A coleta foi feita no inverno, aproveitando a estação seca para garantir o formato das peças. "As que já estavam mais ou menos no jeito eu já levava. As que ainda estavam moles, eu marcava o lugar e pegava depois. Levava pra casa, deixava secando e dava o tratamento final." Mizac garante que os formatos originais moldados pela natureza da vaca foram mantidos nas obras. "Do jeito que a bichinha soltou, foi para o quadro."

As obras

O artista plástico afirma que o conceito da evacuarte é um conjunto de arte e provocação, estética e questionamento. "São as leituras possíveis de um objeto: para quais fins o esterco pode ser usado?" A mostra Dejeções Anônimas é composta por 18 quadros com medida de 34x28cm, com as peças envernizadas sob um fundo trabalhado com pigmentos naturais (terra e pó de arenito), e esmalte sintético. "É muito louco o encontro do material sintético e do natural. O desenho de fundo foi meio aleatório, reforçando a idéia da espontaneidade da produção do excremento, simbolizando a naturalidade do processo de excreção."

Mas apesar do aspecto aleatório, Mizac admite que buscou, em suas obras, certa figuração (tendência em criar formas semelhantes a objetos ou coisas, para evitar a abstração total). "Eu busquei ser figurativo. É a necessidade que o ser humano tem do figurativo. Deixei uma pista para as pessoas enxergarem alguma coisa. Mas não quero que as pessoas vejam só o que eu vi. Cada um vê e projeta a imagem que está em si mesmo. Em um dos quadros, uma pessoa enxergou uma coisa de santidade, meio de maternidade, ou feto. Você pode olhar e dizer: olha, é a cara do meu chefe, é a cara do meu vizinho. Tem esse lado também".

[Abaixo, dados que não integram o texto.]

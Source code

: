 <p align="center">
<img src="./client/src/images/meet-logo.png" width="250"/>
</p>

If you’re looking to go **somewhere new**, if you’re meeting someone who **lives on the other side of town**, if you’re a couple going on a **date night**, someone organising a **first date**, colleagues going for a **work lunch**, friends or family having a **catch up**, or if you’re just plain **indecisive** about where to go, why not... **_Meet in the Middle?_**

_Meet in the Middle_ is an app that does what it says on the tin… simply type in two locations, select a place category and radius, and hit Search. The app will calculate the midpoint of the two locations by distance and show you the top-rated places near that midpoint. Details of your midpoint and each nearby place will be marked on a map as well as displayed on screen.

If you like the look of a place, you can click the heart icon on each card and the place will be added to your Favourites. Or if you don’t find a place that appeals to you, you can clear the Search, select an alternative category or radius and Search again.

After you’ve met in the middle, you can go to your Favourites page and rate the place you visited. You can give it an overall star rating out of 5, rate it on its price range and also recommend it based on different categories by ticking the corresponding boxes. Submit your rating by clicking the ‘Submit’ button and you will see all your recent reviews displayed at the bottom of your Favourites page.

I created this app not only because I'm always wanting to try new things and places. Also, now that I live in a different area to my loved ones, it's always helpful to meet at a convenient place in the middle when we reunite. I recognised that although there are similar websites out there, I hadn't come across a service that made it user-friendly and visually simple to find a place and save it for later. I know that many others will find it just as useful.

E as obras finais ficaram belas? "Aí é que está. Ficaram interessantes. Ficaram belas no sentido de eu ter conseguido resolver o que eu queria. Eu resolvi a questão, e isso é belo". Um dos quadros que mais o instigou foi a obra feita a partir de uma pelotona encontrada na sua rua. Na hora da coleta, o artista percebeu um pedaço de asfalto incrustrado. "Tem gente que não acredita nesse encontro da civilização com o natural, mas não fui eu quem inseri esse pedaço de asfalto, ele veio pronto. É a vaca interferindo também na cidade, de forma involuntária, é claro, mas registrando sua existência", filosofa.